民間議員の長谷川閑史(やすちか)・経済同友会代表幹事らがまとめ、22日夕に開かれる経済財政諮問会議との合同会議に提言する方向で調整している。6月に改訂する安倍政権の成長戦略に盛り込むことを検討する。
労働基準法では1日の労働時間を原則8時間として、残業や休日・深夜の労働には企業が割増賃金を払うことを義務づけている。一方、企業には人件費を抑えたり、もっと効率的な働かせ方を取り入れたりしたいという要求がある。
いまは部長級などの上級管理職や研究者などの一部専門職に限って、企業が労働時間にかかわらず賃金を一定にして残業代を払わないことが認められている。今回の提言では、この「残業代ゼロ」の対象を広げるよう求める。
対象として、年収が1千万円以上など高収入の社員のほか、高収入でなくても労働組合との合意で認められた社員を検討する。いずれも社員本人の同意を前提にするという。また、当初は従業員の過半数が入る労組がある企業に限り、新入社員などは対象から外す。

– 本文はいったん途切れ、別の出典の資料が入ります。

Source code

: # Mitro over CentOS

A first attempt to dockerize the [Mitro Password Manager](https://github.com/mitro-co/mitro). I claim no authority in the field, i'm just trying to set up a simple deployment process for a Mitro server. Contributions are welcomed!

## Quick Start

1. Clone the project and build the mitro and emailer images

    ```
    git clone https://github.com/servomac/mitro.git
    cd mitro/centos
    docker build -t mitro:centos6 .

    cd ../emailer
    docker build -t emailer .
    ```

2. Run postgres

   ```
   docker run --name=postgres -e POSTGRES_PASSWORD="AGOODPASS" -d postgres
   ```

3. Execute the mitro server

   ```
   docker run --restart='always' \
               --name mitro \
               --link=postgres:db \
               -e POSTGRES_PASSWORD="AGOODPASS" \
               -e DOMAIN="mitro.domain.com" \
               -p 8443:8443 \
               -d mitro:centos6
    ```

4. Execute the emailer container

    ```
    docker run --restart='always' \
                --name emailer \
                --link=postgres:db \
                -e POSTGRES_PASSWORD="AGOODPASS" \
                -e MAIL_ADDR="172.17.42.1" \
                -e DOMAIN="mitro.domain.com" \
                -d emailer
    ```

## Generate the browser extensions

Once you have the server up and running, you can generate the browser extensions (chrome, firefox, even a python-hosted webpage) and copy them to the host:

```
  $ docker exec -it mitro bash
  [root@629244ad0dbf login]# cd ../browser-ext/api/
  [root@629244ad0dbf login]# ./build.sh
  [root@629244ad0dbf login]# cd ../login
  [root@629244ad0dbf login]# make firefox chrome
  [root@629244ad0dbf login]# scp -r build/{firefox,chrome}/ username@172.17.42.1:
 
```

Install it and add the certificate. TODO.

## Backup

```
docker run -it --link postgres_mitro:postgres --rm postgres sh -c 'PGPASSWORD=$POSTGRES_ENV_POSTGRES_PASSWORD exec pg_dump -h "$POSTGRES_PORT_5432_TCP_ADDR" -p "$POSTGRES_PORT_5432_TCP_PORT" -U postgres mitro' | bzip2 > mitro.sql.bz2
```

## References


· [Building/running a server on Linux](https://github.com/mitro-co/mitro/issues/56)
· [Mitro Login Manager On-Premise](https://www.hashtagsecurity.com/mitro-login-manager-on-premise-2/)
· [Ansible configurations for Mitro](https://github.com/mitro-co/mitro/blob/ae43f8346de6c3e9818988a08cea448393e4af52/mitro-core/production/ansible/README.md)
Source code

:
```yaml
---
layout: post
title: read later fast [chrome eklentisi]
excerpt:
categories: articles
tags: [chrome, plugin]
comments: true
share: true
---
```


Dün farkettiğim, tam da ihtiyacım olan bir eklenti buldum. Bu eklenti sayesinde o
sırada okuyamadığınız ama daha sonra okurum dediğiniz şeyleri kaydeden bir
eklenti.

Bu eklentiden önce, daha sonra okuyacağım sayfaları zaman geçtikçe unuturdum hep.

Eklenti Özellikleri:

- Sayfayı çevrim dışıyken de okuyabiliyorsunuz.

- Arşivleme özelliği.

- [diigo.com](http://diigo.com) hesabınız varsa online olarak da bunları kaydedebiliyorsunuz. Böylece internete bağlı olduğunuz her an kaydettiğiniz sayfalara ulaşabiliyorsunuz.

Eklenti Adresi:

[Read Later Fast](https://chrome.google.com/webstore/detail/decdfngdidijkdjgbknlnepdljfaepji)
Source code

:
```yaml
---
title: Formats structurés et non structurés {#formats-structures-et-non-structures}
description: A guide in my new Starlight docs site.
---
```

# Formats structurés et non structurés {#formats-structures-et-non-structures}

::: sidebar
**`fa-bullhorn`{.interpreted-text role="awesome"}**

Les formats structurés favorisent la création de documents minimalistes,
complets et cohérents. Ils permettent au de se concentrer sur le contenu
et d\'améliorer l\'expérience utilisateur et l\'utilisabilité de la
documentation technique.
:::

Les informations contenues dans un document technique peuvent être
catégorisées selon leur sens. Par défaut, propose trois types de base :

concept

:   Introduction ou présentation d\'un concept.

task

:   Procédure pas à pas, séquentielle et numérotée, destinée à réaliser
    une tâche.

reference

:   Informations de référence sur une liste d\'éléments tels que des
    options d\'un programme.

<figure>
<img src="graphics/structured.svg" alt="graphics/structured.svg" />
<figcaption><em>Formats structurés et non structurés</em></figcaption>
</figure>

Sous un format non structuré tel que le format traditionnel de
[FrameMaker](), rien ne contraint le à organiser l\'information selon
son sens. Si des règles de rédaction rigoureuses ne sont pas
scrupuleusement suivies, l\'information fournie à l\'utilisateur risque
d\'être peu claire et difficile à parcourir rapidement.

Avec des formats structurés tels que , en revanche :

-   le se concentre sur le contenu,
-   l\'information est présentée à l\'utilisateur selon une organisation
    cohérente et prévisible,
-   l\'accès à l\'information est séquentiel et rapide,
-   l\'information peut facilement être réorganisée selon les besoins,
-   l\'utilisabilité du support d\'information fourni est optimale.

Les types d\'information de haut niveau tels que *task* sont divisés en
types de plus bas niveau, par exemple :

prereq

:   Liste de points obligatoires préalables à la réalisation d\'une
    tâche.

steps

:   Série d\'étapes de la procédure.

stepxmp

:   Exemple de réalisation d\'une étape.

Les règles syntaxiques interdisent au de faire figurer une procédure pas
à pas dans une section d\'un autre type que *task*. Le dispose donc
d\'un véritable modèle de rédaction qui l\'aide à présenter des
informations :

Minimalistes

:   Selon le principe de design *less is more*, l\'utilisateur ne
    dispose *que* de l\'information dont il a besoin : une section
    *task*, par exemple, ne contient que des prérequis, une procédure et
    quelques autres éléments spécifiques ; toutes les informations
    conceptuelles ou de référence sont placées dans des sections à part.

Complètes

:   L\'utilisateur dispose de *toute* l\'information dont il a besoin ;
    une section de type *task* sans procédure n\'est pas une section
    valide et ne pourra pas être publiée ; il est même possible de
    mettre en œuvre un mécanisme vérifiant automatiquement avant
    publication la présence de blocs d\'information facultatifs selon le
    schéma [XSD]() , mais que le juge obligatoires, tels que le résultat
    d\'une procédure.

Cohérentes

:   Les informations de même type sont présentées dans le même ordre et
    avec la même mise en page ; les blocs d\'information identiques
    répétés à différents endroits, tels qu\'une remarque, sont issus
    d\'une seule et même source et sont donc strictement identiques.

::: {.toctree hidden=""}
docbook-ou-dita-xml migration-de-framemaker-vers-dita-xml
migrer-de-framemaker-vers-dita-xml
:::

……また始まった。2007年の第一次安倍内閣のときと同じ動き。どうあってもこのホワイトカラー・エグゼンプションを経済界は導入したいようだ。企業の腹のなかは誰にでも読めます。自律的とか自由度とか理屈はこねるでしょうが、本音は
『人件費を下げたい』
です。日本の賃金は高すぎる。これが認められなければ海外に出ていくよおれらは、と。
アベノミクスにとって成長戦略の一環だと首相はノリノリの姿勢を見せるでしょうが、もうちょっと違う背景もあると思う。
法人税の引き下げに財務省の反対を押し切ってまで乗り気な現内閣は、同時に
“景気のいいうちに本当にやりたいことをやっちまおう”
と考えている。集団的自衛権を解釈で行使できるようにしようという、およそ法治国家とは思えない姿勢のこの内閣が、本音のタカ派な主張をとおせば、いまや最大の取引相手である中国や韓国との関係性が壊れてしまう。
だから、必要以上に企業優遇な姿勢を見せて、現内閣が財界の愛玩物であると主張しつづけなければならないのだ。逆に言うと、財界にリップサービスをするときは、なにやら不穏なことを考えていると想像できるわけ。やれやれ。